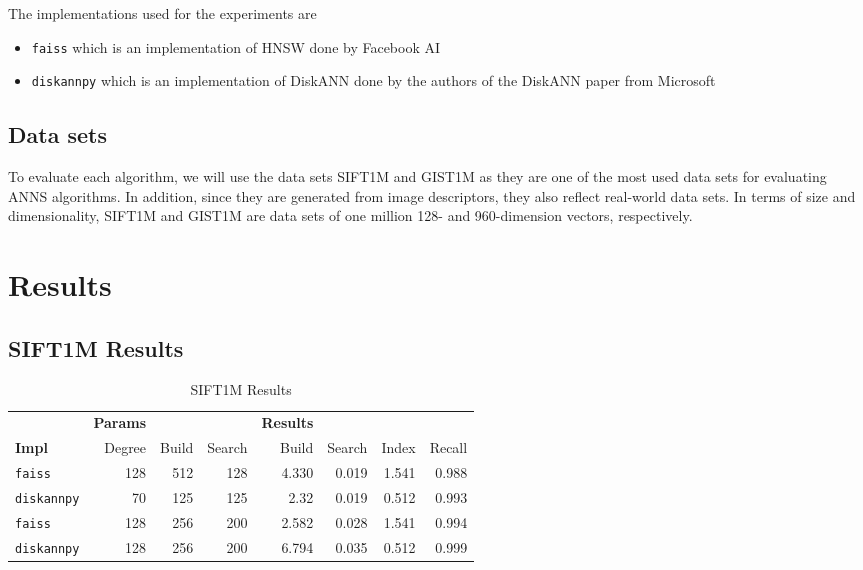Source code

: The implementations used for the experiments are
\begin{itemize}
    \item \texttt{faiss} \cite{faiss-github} which is an implementation of HNSW done by Facebook AI
    \item \texttt{diskannpy} \cite{diskann-github} which is an implementation of DiskANN done by the authors of the DiskANN paper from Microsoft
\end{itemize}

\subsection{Data sets}

To evaluate each algorithm, we will use the data sets SIFT1M and GIST1M \cite{sift} as they are one of the most used data sets for evaluating ANNS algorithms. In addition, since they are generated from image descriptors, they also reflect real-world data sets. In terms of size and dimensionality, SIFT1M and GIST1M are data sets of one million 128- and 960-dimension vectors, respectively.

\section{Results}

\subsection{SIFT1M Results}

\begin{table}[ht]
    \centering
    \caption{SIFT1M Results}
    \label{tbl:sift1m-results}
    \begin{tabular}{l|rrr|rrrr}
        \toprule
        & \textbf{Params} & & & \textbf{Results} & & \\
        \textbf{Impl} & Degree & Build & Search & Build & Search & Index & Recall \\
        \midrule
        \texttt{faiss} & 128 & 512 & 128 & 4.330 & 0.019 & 1.541 & 0.988 \\
        \texttt{diskannpy} & 70 & 125 & 125 & 2.32 & 0.019 & 0.512 & 0.993 \\
        \midrule
        \texttt{faiss} & 128 & 256 & 200 & 2.582 & 0.028 & 1.541 & 0.994  \\
        \texttt{diskannpy} & 128 & 256 & 200 & 6.794 & 0.035 & 0.512 & 0.999 \\
        \bottomrule
    \end{tabular}
\end{table}


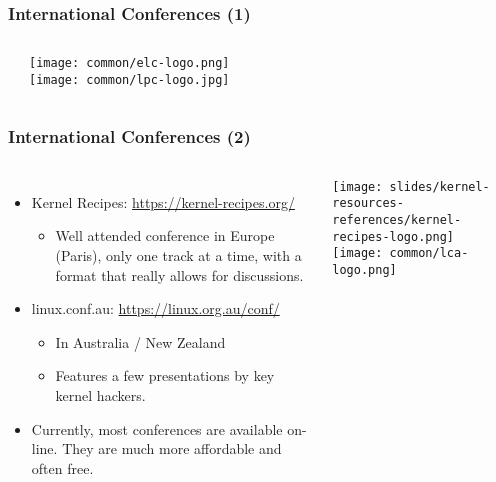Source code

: \begin{frame}
  \frametitle{International Conferences (1)}
  \begin{columns}
  \begin{itemize}
    
    
  \end{itemize}
     \texttt{[image: common/elc-logo.png]}\\
     \vspace{1cm}
     \texttt{[image: common/lpc-logo.jpg]}\\
  \end{columns}
\end{frame}

\begin{frame}
  \frametitle{International Conferences (2)}
  \begin{columns}
    \begin{itemize}
      \item Kernel Recipes: \url{https://kernel-recipes.org/}
      \begin{itemize}
      \item Well attended conference in Europe (Paris), only one track
        at a time, with a format that really allows for discussions.
    \end{itemize}
    \item linux.conf.au: \url{https://linux.org.au/conf/}
      \begin{itemize}
      \item In Australia / New Zealand
      \item Features a few presentations by key kernel hackers.
      \end{itemize}
    \item Currently, most conferences are available on-line. They
	  are much more affordable and often free.
  \end{itemize}
     \texttt{[image: slides/kernel-resources-references/kernel-recipes-logo.png]}\\
     \vspace{1cm}
     \texttt{[image: common/lca-logo.png]}
  \end{columns}
\end{frame}

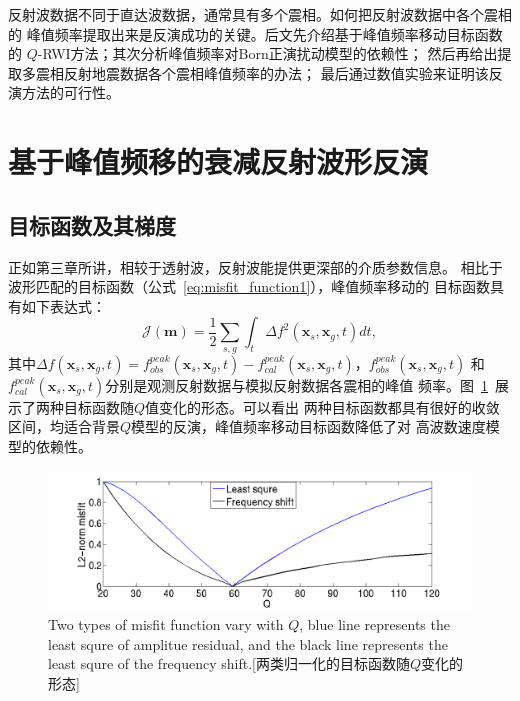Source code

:反射波数据不同于直达波数据，通常具有多个震相。如何把反射波数据中各个震相的
峰值频率提取出来是反演成功的关键。后文先介绍基于峰值频率移动目标函数的
$Q$-RWI方法；其次分析峰值频率对Born正演扰动模型的依赖性；
然后再给出提取多震相反射地震数据各个震相峰值频率的办法；
最后通过数值实验来证明该反演方法的可行性。


\newpage
\section{基于峰值频移的衰减反射波形反演}
\subsection{目标函数及其梯度}
正如第三章所讲，相较于透射波，反射波能提供更深部的介质参数信息。
相比于波形匹配的目标函数（公式~\ref{eq:misfit_function1}），峰值频率移动的
目标函数具有如下表达式：
\begin{equation}
    \mathcal{J}(\mathbf{m})=\frac{1}{2}\sum_{s,g}\int_t\Delta f^2(\mathbf{x}_s,\mathbf{x}_g,t)dt,
    \label{eq:freq_misfit_function}
\end{equation}
其中$\Delta f(\mathbf{x}_s,\mathbf{x}_g,t)=f^{peak}_{obs}(\mathbf{x}_s,\mathbf{x}_g,t)-
f^{peak}_{cal}(\mathbf{x}_s,\mathbf{x}_g,t)$，$f^{peak}_{obs}(\mathbf{x}_s,\mathbf{x}_g,t)$
和$f^{peak}_{cal}(\mathbf{x}_s,\mathbf{x}_g,t)$分别是观测反射数据与模拟反射数据各震相的峰值
频率。图~\ref{fig:misfit_com}~展示了两种目标函数随$Q$值变化的形态。可以看出
两种目标函数都具有很好的收敛区间，均适合背景$Q$模型的反演，峰值频率移动目标函数降低了对
高波数速度模型的依赖性。
\begin{figure}[!htbp]
    \centering
    {\includegraphics[width=0.98\linewidth]{figure/misfit_com}}
	{Two types of misfit function vary with $Q$, blue line represents the least 
	squre of amplitue residual, and the black line represents the least squre of 
	the frequency shift.}[两类归一化的目标函数随$Q$变化的形态]
    \label{fig:misfit_com}
\end{figure}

= = = = =

▶ **Instructions to follow**: For each line of the entries that contains the word "from", make a copy.

▶ **Exercise response**:
    \item \texttt{diskannpy} \cite{diskann-github} which is an implementation of DiskANN done by the authors of the DiskANN paper from Microsoft
To evaluate each algorithm, we will use the data sets SIFT1M and GIST1M \cite{sift} as they are one of the most used data sets for evaluating ANNS algorithms. In addition, since they are generated from image descriptors, they also reflect real-world data sets. In terms of size and dimensionality, SIFT1M and GIST1M are data sets of one million 128- and 960-dimension vectors, respectively.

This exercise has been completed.